He was born in the lands of Dundaff, Ayrshire, Scotland. During the Wars of Scottish Independence he fought alongside Sir William Wallace. He was one of several notable Scottish casualties at the Battle of Falkirk, along with Sir John Stewart, Lord of Bonkyll, fought on 22 July 1298, when the Scottish forces were routed by Edward I of England's stronger force of cavalry. The site of his castle is just off the Fintry to Denny road at the head of Strathcarron.

He is buried at the Falkirk Old Parish Church, Stirlingshire, Falkirk, Scotland, with other fallen comrades.

The 15th-century poet Blind Harry wrote of "Schir Jhone the Grayme" in The Wallace. Wallace's lament at his death has been anthologised.

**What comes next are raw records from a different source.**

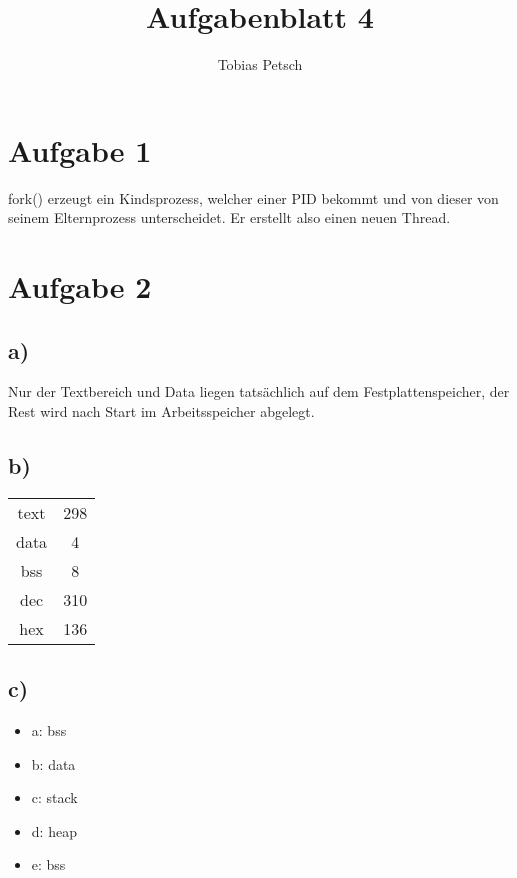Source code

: \documentclass[a4paper,12pt]{article}
\title{Aufgabenblatt 4}
\author{Tobias Petsch}
\date{}
\begin{document}
\maketitle

\section*{Aufgabe 1}
fork() erzeugt ein Kindsprozess, welcher einer PID bekommt und von dieser von seinem Elternprozess unterscheidet.
Er erstellt also einen neuen Thread.

\section*{Aufgabe 2}

\subsection*{a)}

Nur der Textbereich und Data liegen tatsächlich auf dem Festplattenspeicher, der Rest wird nach Start im Arbeitsspeicher abgelegt.

\subsection*{b)}

\begin{table}[H]
    \centering
    \begin{tabular}{|c|c|}
    \hline
    text & 298 \\
    data   & 4   \\
    bss   & 8   \\
    dec & 310\\
    hex & 136 \\
    \hline
    \end{tabular}
\end{table}

\subsection*{c)}

\begin{itemize}
    \item a: bss
    \item b: data
    \item c: stack
    \item d: heap
    \item e: bss
\end{itemize}
\end{document}

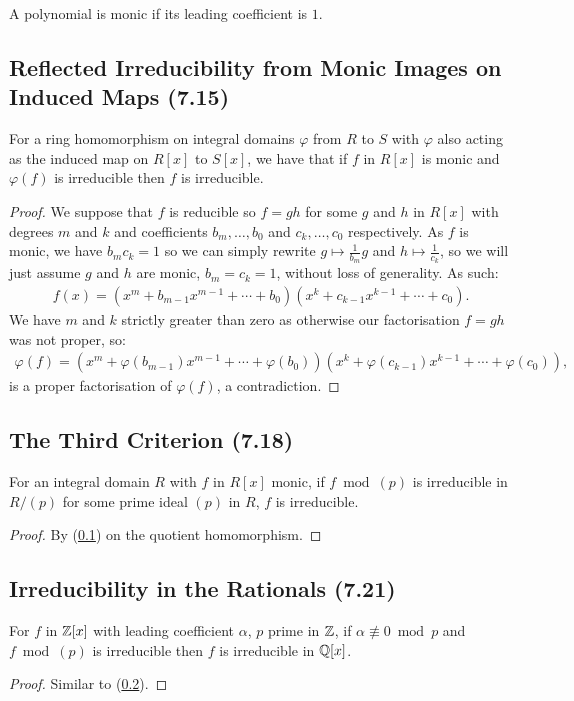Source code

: A polynomial is monic if its leading coefficient is $1$.

\subsection{Reflected Irreducibility from Monic Images on Induced Maps (7.15)} \label{7.15}

For a ring homomorphism on integral domains $\varphi$ from $R$ to $S$ with $\varphi$ also
acting as the induced map on $R[x]$ to $S[x]$, we have that if $f$ in $R[x]$ is monic
and $\varphi(f)$ is irreducible then $f$ is irreducible.

\begin{proof}
    We suppose that $f$ is reducible so $f = gh$ for some $g$ and $h$ in $R[x]$ with
    degrees $m$ and $k$ and coefficients $b_m, \ldots, b_0$ and $c_k, \ldots, c_0$
    respectively. As $f$ is monic, we have $b_mc_k = 1$ so we can simply rewrite
    $g \mapsto \frac{1}{b_m}g$ and $h \mapsto \frac{1}{c_k}$, so we will just assume
    $g$ and $h$ are monic, $b_m = c_k = 1$, without loss of generality. As such:
    \begin{align*}
        f(x) = (x^m + b_{m - 1}x^{m - 1} + \cdots + b_0)
            (x^k + c_{k - 1}x^{k - 1} + \cdots + c_0).
    \end{align*} We have $m$ and $k$ strictly greater than zero as otherwise our
    factorisation $f = gh$ was not proper, so: \begin{align*}
        \varphi(f) = (x^m + \varphi(b_{m - 1})x^{m - 1} + \cdots + \varphi(b_0))
            (x^k + \varphi(c_{k - 1})x^{k - 1} + \cdots + \varphi(c_0)),
    \end{align*} is a proper factorisation of $\varphi(f)$, a contradiction.
\end{proof}

\subsection{The Third Criterion (7.18)} \label{7.18}

For an integral domain $R$ with $f$ in $R[x]$ monic, if $f \bmod (p)$
is irreducible in $R / (p)$ for some prime ideal $(p)$ in $R$, $f$ is irreducible.

\begin{proof}
    By (\ref{7.15}) on the quotient homomorphism.
\end{proof}

\subsection{Irreducibility in the Rationals (7.21)} \label{7.21}

For $f$ in $\mathbb{Z}[x]$ with leading coefficient $\alpha$, 
$p$ prime in $\mathbb{Z}$, if $\alpha \not\equiv 0 \bmod p$ and
$f \bmod (p)$ is irreducible then $f$ is irreducible in $\mathbb{Q}[x]$. 

\begin{proof}
    Similar to (\ref{7.18}).
\end{proof}
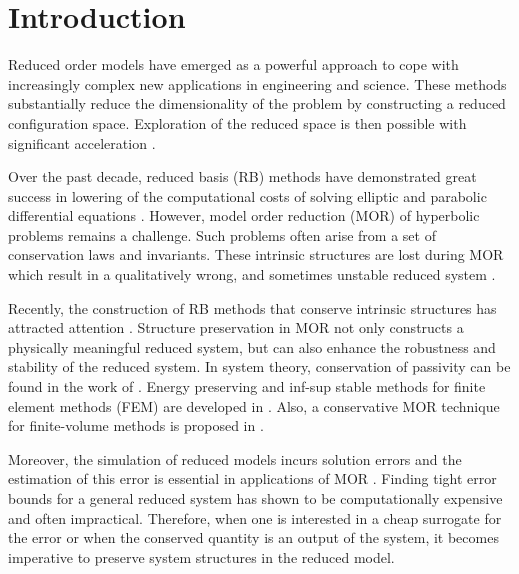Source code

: \section{Introduction}
\label{sec:intro}

Reduced order models have emerged as a powerful approach to cope with increasingly complex new applications in engineering and science. These methods substantially reduce the dimensionality of the problem by constructing a reduced configuration space. Exploration of the reduced space is then possible with significant acceleration \cite{hesthaven2015certified,Haasdonk2017}.

Over the past decade, reduced basis (RB) methods have demonstrated great success in lowering of the computational costs of solving elliptic and parabolic differential equations \cite{ito1998reduced,ito2001reduced}. However, model order reduction (MOR) of hyperbolic problems remains a challenge. Such problems often arise from a set of conservation laws and invariants. These intrinsic structures are lost during MOR which result in a qualitatively wrong, and sometimes unstable reduced system \cite{Amsallem:2014ef}.


Recently, the construction of RB methods that conserve intrinsic structures has attracted attention \cite{doi:10.1137/17M1111991,1705.00498,kalashnikova2014stabilization,farhat2015structure,doi:10.1137/110836742,doi:10.1137/140959602,beattie2011structure,doi:10.1137/140978922}. Structure preservation in MOR not only constructs a physically meaningful reduced system, but can also enhance the robustness and stability of the reduced system. In system theory, conservation of passivity can be found in the work of \cite{polyuga2010structure,gugercin2012structure}. Energy preserving and inf-sup stable methods for finite element methods (FEM) are developed in \cite{farhat2015structure,ballarin2015supremizer}. Also, a conservative MOR technique for finite-volume methods is proposed in \cite{1711.11550}.

Moreover, the simulation of reduced models incurs solution errors and the estimation of this error is essential in applications of MOR \cite{HaasdonkOhlberger11,RuinerEtAl12,BhattEtAl18}. Finding tight error bounds for a general reduced system has shown to be computationally expensive and often impractical. Therefore, when one is interested in a cheap surrogate for the error or when the conserved quantity is an output of the system, it becomes imperative to preserve system structures in the reduced model.

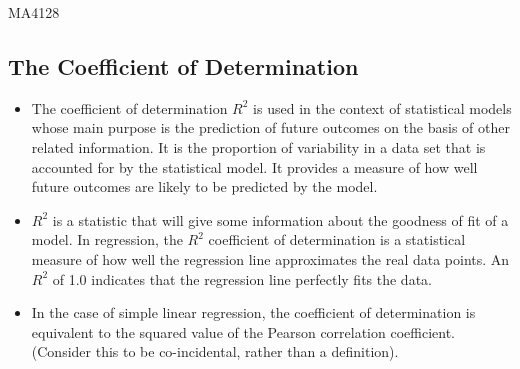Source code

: \documentclass[]{report}
\begin{document}
MA4128

\subsection{The Coefficient of Determination}
\begin{itemize}
\item The coefficient of determination $R^2$ is used in the context of statistical models whose main
purpose is the prediction of future outcomes on the basis of other related information. It
is the proportion of variability in a data set that is accounted for by the statistical model.
It provides a measure of how well future outcomes are likely to be predicted by the model.
\item $R^2$ is a statistic that will give some information about the goodness of fit of a model.
In regression, the $R^2$ coefficient of determination is a statistical measure of how well
the regression line approximates the real data points. An $R^2$ of 1.0 indicates that the
regression line perfectly fits the data.
\item In the case of simple linear regression, the coefficient of determination is equivalent to the
squared value of the Pearson correlation coefficient. (Consider this to be co-incidental,
rather than a definition).
\end{itemize}
\end{document}

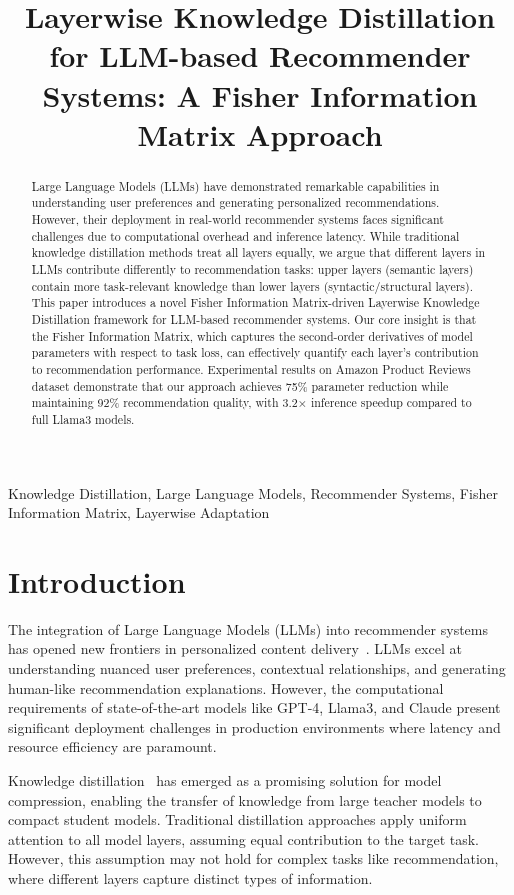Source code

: \documentclass[10pt,conference]{IEEEtran}
\title{Layerwise Knowledge Distillation for LLM-based Recommender Systems: A Fisher Information Matrix Approach}
\author{
\IEEEauthorblockN{Zhaohui Wang\IEEEauthorrefmark{1}}
\IEEEauthorblockA{\IEEEauthorrefmark{1}Institute of Computing Technology\\
Chinese Academy of Sciences\\
Beijing, China\\
Email: wangzhaohui@ict.ac.cn}
}
\begin{document}
\maketitle

\begin{abstract}
Large Language Models (LLMs) have demonstrated remarkable capabilities in understanding user preferences and generating personalized recommendations. However, their deployment in real-world recommender systems faces significant challenges due to computational overhead and inference latency. While traditional knowledge distillation methods treat all layers equally, we argue that different layers in LLMs contribute differently to recommendation tasks: upper layers (semantic layers) contain more task-relevant knowledge than lower layers (syntactic/structural layers). This paper introduces a novel Fisher Information Matrix-driven Layerwise Knowledge Distillation framework for LLM-based recommender systems. Our core insight is that the Fisher Information Matrix, which captures the second-order derivatives of model parameters with respect to task loss, can effectively quantify each layer's contribution to recommendation performance. Experimental results on Amazon Product Reviews dataset demonstrate that our approach achieves 75\% parameter reduction while maintaining 92\% recommendation quality, with 3.2× inference speedup compared to full Llama3 models.
\end{abstract}

\begin{IEEEkeywords}
Knowledge Distillation, Large Language Models, Recommender Systems, Fisher Information Matrix, Layerwise Adaptation
\end{IEEEkeywords}

\section{Introduction}

The integration of Large Language Models (LLMs) into recommender systems has opened new frontiers in personalized content delivery~\cite{zhao2023llm4rec}. LLMs excel at understanding nuanced user preferences, contextual relationships, and generating human-like recommendation explanations. However, the computational requirements of state-of-the-art models like GPT-4, Llama3, and Claude present significant deployment challenges in production environments where latency and resource efficiency are paramount.

Knowledge distillation~\cite{hinton2015distilling} has emerged as a promising solution for model compression, enabling the transfer of knowledge from large teacher models to compact student models. Traditional distillation approaches apply uniform attention to all model layers, assuming equal contribution to the target task. However, this assumption may not hold for complex tasks like recommendation, where different layers capture distinct types of information.
\end{document}

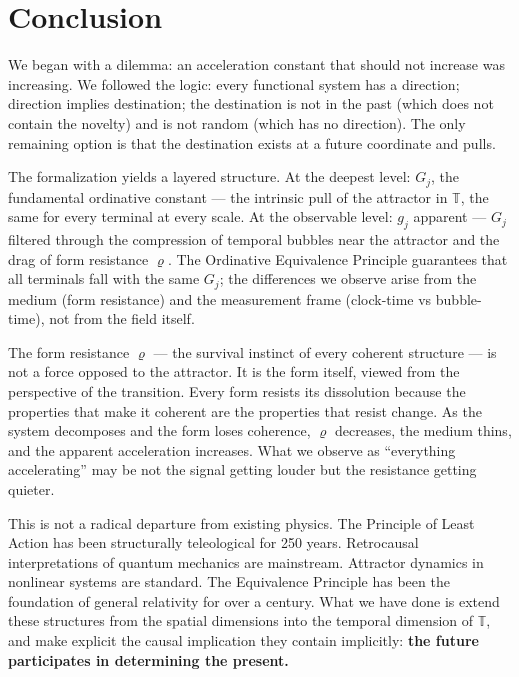 \documentclass[12pt,a4paper]{article}
\newcommand{\tspc}{\mathbb{T}}
\newcommand{\gj}{g_j}
\newcommand{\Gj}{G_j}
\newcommand{\rhof}{\varrho}
\begin{document}
\section{Conclusion}

We began with a dilemma: an acceleration constant that should not increase was increasing. We followed the logic: every functional system has a direction; direction implies destination; the destination is not in the past (which does not contain the novelty) and is not random (which has no direction). The only remaining option is that the destination exists at a future coordinate and pulls.

The formalization yields a layered structure. At the deepest level: $\Gj$, the fundamental ordinative constant --- the intrinsic pull of the attractor in $\tspc$, the same for every terminal at every scale. At the observable level: $\gj$ apparent --- $\Gj$ filtered through the compression of temporal bubbles near the attractor and the drag of form resistance $\rhof$. The Ordinative Equivalence Principle guarantees that all terminals fall with the same $\Gj$; the differences we observe arise from the medium (form resistance) and the measurement frame (clock-time vs bubble-time), not from the field itself.

The form resistance $\rhof$ --- the survival instinct of every coherent structure --- is not a force opposed to the attractor. It is the form itself, viewed from the perspective of the transition. Every form resists its dissolution because the properties that make it coherent are the properties that resist change. As the system decomposes and the form loses coherence, $\rhof$ decreases, the medium thins, and the apparent acceleration increases. What we observe as ``everything accelerating'' may be not the signal getting louder but the resistance getting quieter.

This is not a radical departure from existing physics. The Principle of Least Action has been structurally teleological for 250 years. Retrocausal interpretations of quantum mechanics are mainstream. Attractor dynamics in nonlinear systems are standard. The Equivalence Principle has been the foundation of general relativity for over a century. What we have done is extend these structures from the spatial dimensions into the temporal dimension of $\tspc$, and make explicit the causal implication they contain implicitly: \textbf{the future participates in determining the present.}
\end{document}
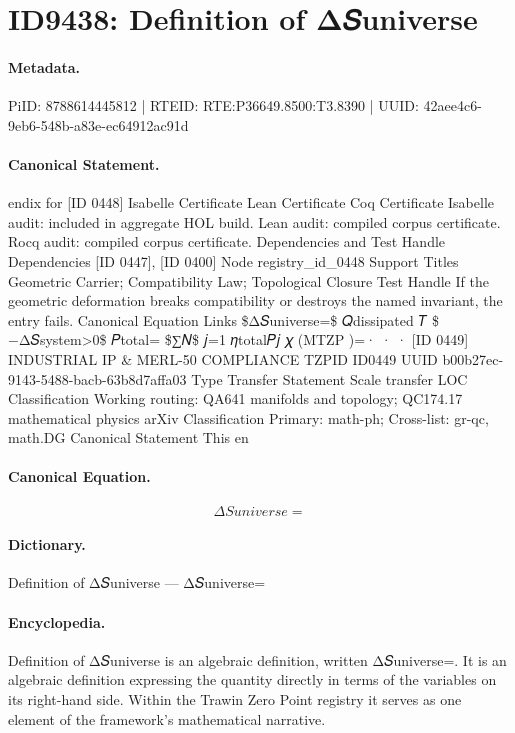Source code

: \section*{ID9438: Definition of Δ𝑆universe}
\paragraph{Metadata.}
PiID: 8788614445812 | RTEID: RTE:P36649.8500:T3.8390 | UUID: 42aee4c6-9eb6-548b-a83e-ec64912ac91d

\paragraph{Canonical Statement.}
endix for [ID 0448] Isabelle Certificate Lean Certificate Coq Certificate Isabelle audit: included in aggregate HOL build. Lean audit: compiled corpus certificate. Rocq audit: compiled corpus certificate. Dependencies and Test Handle Dependencies [ID 0447], [ID 0400] Node registry\_id\_0448 Support Titles Geometric Carrier; Compatibility Law; Topological Closure Test Handle If the geometric deformation breaks compatibility or destroys the named invariant, the entry fails. Canonical Equation Links \$Δ𝑆universe=\$ 𝑄dissipated 𝑇 \$−Δ𝑆system>0\$ 𝑃total= \$∑𝑁\$ 𝑗=1 𝜂total𝑃𝑗 𝜒 (MTZP )=· · · [ID 0449] INDUSTRIAL IP \& MERL-50 COMPLIANCE TZPID ID0449 UUID b00b27ec-9143-5488-bacb-63b8d7affa03 Type Transfer Statement Scale transfer LOC Classification Working routing: QA641 manifolds and topology; QC174.17 mathematical physics arXiv Classification Primary: math-ph; Cross-list: gr-qc, math.DG Canonical Statement This en

\paragraph{Canonical Equation.}
\[
Δ𝑆universe=
\]

\paragraph{Dictionary.}
Definition of Δ𝑆universe — Δ𝑆universe=

\paragraph{Encyclopedia.}
Definition of Δ𝑆universe is an algebraic definition, written Δ𝑆universe=. It is an algebraic definition expressing the quantity directly in terms of the variables on its right-hand side. Within the Trawin Zero Point registry it serves as one element of the framework's mathematical narrative.
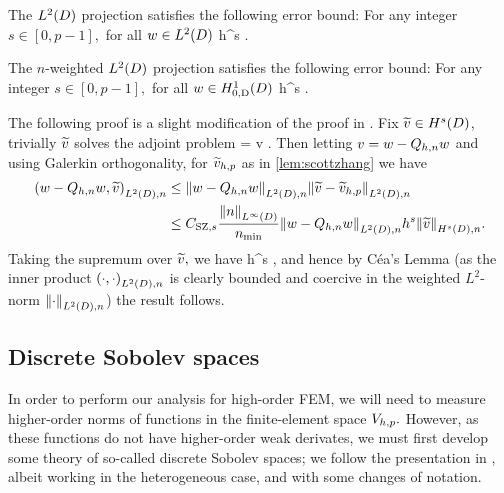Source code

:The $\LtD$ projection satisfies the following error bound:
\label{lem:ltdprojerr}
For any integer $s \in [0,p-1],$ for all $w \in \LtD$
\beqs
{} \leq \Cmsz h^{s} .
\eeqs
\ele

The $n$-weighted $\LtD$ projection satisfies the following error bound:
\label{lem:wltdprojerr}
For any integer $s \in [0,p-1],$ for all $w \in \HozDD$
\beq\label{eq:wltdprojerr}
 \leq {}  h^{s} .
\eeq
\ele

The following proof is a slight modification of the proof in \cite[Theorem 5.8.3]{BrSc:08}. Fix $\vtilde \in \HsD$, trivially $\widetilde{v}$ solves the adjoint problem
\beqs
{} =  \tforall v \in \LtD.
\eeqs
Then letting $v=w-Q_{h,n} w$ and using Galerkin orthogonality, for $\widetilde{v}_{h,p}$ as in \cref{lem:scottzhang} we have
\begin{align*}
\IPLtDn{w-\Qhn w}{\vtilde} &\leq \NLtDn{w-\Qhn w}\NLtDn{\vtilde-\vhptilde}\\
&\leq \CSZfn{s} \frac{\NLiD{n}}{\nmin}\NLtDn{w-\Qhn w} h^s \NHsDn{\vtilde}.
\end{align*}
Taking the supremum over $\widetilde{v},$ we have
\beqs
{} \leq {}  h^s ,
\eeqs
and hence by C\'ea's Lemma (as the inner product $\IPLtDn{\cdot}{\cdot}$ is clearly bounded and coercive in the weighted $L^2$-norm $\NLtDn{\cdot}$) the result follows.
\epf

\subsection{Discrete Sobolev spaces}\label{sec:discsob}
In order to perform our analysis for high-order FEM, we will need to measure higher-order norms of functions in the finite-element space $V_{h,p}.$ However, as these functions do not have higher-order weak derivates, we must first develop some theory of so-called discrete Sobolev spaces; we follow the presentation in \cite{DuWu:15}, albeit working in the heterogeneous case, and with some changes of notation.

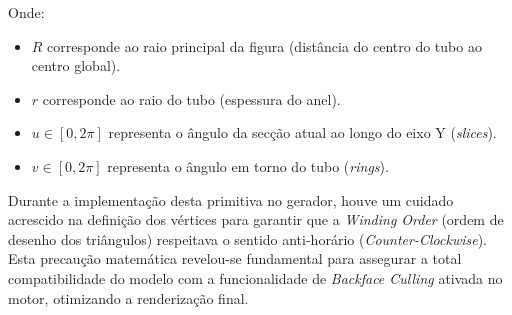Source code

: \documentclass[12pt,a4paper]{article}
\begin{document}
Onde:
\begin{itemize}
    \item $R$ corresponde ao raio principal da figura (distância do centro do tubo ao centro global).
    \item $r$ corresponde ao raio do tubo (espessura do anel).
    \item $u \in [0, 2\pi]$ representa o ângulo da secção atual ao longo do eixo Y (\textit{slices}).
    \item $v \in [0, 2\pi]$ representa o ângulo em torno do tubo (\textit{rings}).
\end{itemize}
Durante a implementação desta primitiva no gerador, houve um cuidado acrescido na definição dos vértices para garantir que a \textit{Winding Order} (ordem de desenho dos triângulos) respeitava o sentido anti-horário (\textit{Counter-Clockwise}). Esta precaução matemática revelou-se fundamental para assegurar a total compatibilidade do modelo com a funcionalidade de \textit{Backface Culling} ativada no motor, otimizando a renderização final.
\end{document}

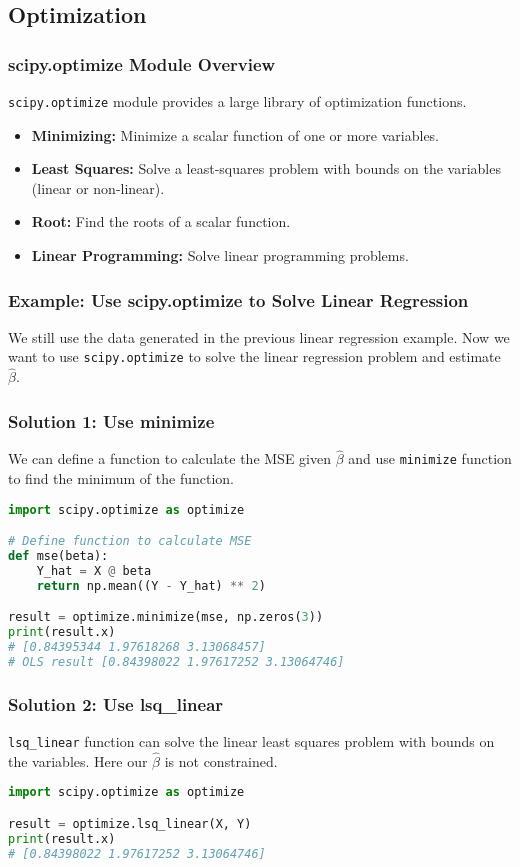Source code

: \documentclass[beamer, en, version=2.0]{huangfusl-template}
\begin{document}
    \subsection{Optimization}
    \begin{frame}[fragile]
        \frametitle{{\normalsize\ttfamily scipy.optimize} Module Overview}

        {\footnotesize\verb|scipy.optimize|} module provides a large library of optimization functions.

        \begin{itemize}
            \item \textbf{Minimizing:} Minimize a scalar function of one or more variables.
            \item \textbf{Least Squares:} Solve a least-squares problem with bounds on the variables (linear or non-linear).
            \item \textbf{Root:} Find the roots of a scalar function.
            \item \textbf{Linear Programming:} Solve linear programming problems.
        \end{itemize}
    \end{frame}
    \begin{frame}[fragile]
        \frametitle{Example: Use {\normalsize\ttfamily scipy.optimize} to Solve Linear Regression}

        We still use the data generated in the previous linear regression example. Now we want to use {\footnotesize\verb|scipy.optimize|} to solve the linear regression problem and estimate $\hat\beta$.
    \end{frame}
    \begin{frame}[fragile]
        \frametitle{Solution 1: Use {\normalsize\ttfamily minimize}}

        We can define a function to calculate the MSE given $\hat\beta$ and use {\color{blue}\footnotesize\verb|minimize|} function to find the minimum of the function.

\begin{lstlisting}[language=python]
import scipy.optimize as optimize

# Define function to calculate MSE
def mse(beta):
    Y_hat = X @ beta
    return np.mean((Y - Y_hat) ** 2)

result = optimize.minimize(mse, np.zeros(3))
print(result.x)
# [0.84395344 1.97618268 3.13068457]
# OLS result [0.84398022 1.97617252 3.13064746]
\end{lstlisting}
    \end{frame}
    \begin{frame}[fragile]
        \frametitle{Solution 2: Use {\normalsize\ttfamily lsq\_linear}}

        {\color{blue}\footnotesize\verb|lsq_linear|} function can solve the linear least squares problem with bounds on the variables. Here our $\hat\beta$ is not constrained.

\begin{lstlisting}[language=python]
import scipy.optimize as optimize

result = optimize.lsq_linear(X, Y)
print(result.x)
# [0.84398022 1.97617252 3.13064746]
\end{lstlisting}
    \end{frame}
\end{document}
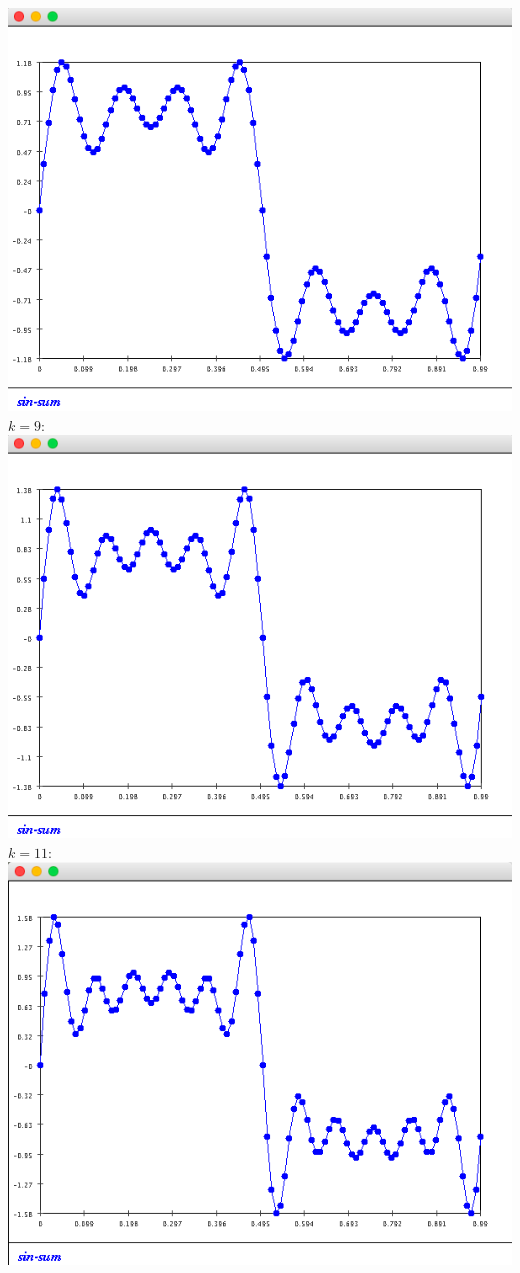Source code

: \documentclass{article}
\begin{document}
\begin{enumerate}
\includegraphics[scale=0.3]{exercise5_k7}\\
$k=9$:\\
\includegraphics[scale=0.3]{exercise5_k9}\\
$k=11$:\\
\includegraphics[scale=0.3]{exercise5_k11}\\


\end{enumerate}
\end{document}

Sir John's gravestone and effigy can be found in Falkirk Old Parish Church. The inscription reads:

Here lyes Sir John the Grame, baith wight and wise,
Ane of the chiefs who rescewit Scotland thrise,
Ane better knight not to the world was lent,
Nor was gude Graham of truth and hardiment [2]

He gives his name to the Grahamston district in Falkirk, which gives its name to Falkirk Grahamston station.


Sometime after 1355, his son Sir John married Mary II, suo jure Countess of Menteith, the daughter of Alan II, Earl of Menteith. They had a daughter, Margaret, who would inherit the title Countess of Menteith.